### [Stored entries]
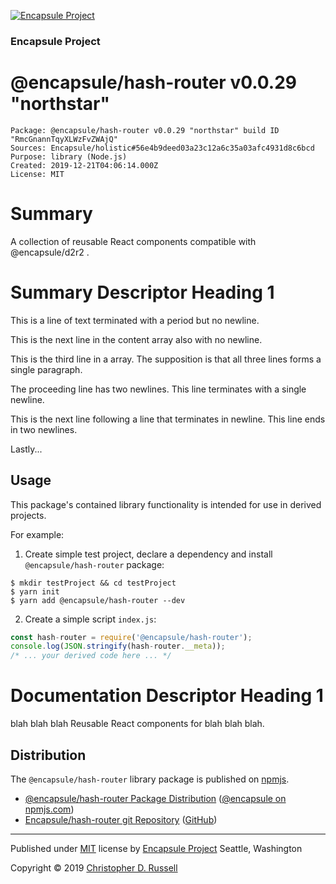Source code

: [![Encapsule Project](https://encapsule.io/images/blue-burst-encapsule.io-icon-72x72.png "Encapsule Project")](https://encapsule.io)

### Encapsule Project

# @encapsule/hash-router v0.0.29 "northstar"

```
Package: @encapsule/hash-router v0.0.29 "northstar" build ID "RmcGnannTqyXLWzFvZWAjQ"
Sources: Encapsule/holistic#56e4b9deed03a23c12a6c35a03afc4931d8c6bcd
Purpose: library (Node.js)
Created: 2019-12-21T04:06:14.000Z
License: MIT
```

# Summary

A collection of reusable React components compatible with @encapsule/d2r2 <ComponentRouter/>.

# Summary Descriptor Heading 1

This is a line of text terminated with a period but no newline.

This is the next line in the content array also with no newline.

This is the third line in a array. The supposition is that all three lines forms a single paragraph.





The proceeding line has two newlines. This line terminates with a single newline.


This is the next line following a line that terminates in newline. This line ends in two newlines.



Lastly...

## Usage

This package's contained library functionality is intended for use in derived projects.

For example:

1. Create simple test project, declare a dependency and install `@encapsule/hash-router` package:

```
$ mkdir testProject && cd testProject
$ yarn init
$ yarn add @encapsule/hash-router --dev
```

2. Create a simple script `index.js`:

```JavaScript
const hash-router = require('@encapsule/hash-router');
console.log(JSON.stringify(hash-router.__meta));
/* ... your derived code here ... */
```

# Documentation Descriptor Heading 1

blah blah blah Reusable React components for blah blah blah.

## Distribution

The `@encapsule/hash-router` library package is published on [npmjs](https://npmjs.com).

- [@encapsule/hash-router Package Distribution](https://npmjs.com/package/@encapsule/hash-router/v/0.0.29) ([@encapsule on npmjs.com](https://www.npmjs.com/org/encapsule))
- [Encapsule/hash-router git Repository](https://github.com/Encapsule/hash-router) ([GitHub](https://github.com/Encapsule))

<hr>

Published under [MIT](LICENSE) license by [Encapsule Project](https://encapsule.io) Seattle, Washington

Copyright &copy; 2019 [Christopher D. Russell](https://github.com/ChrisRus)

### [WHAT YOU HAVE TO DO]
Select and copy each line from the data that includes the word "npmjs".

### [EXERCISE SOLUTION]
The `@encapsule/hash-router` library package is published on [npmjs](https://npmjs.com).
- [@encapsule/hash-router Package Distribution](https://npmjs.com/package/@encapsule/hash-router/v/0.0.29) ([@encapsule on npmjs.com](https://www.npmjs.com/org/encapsule))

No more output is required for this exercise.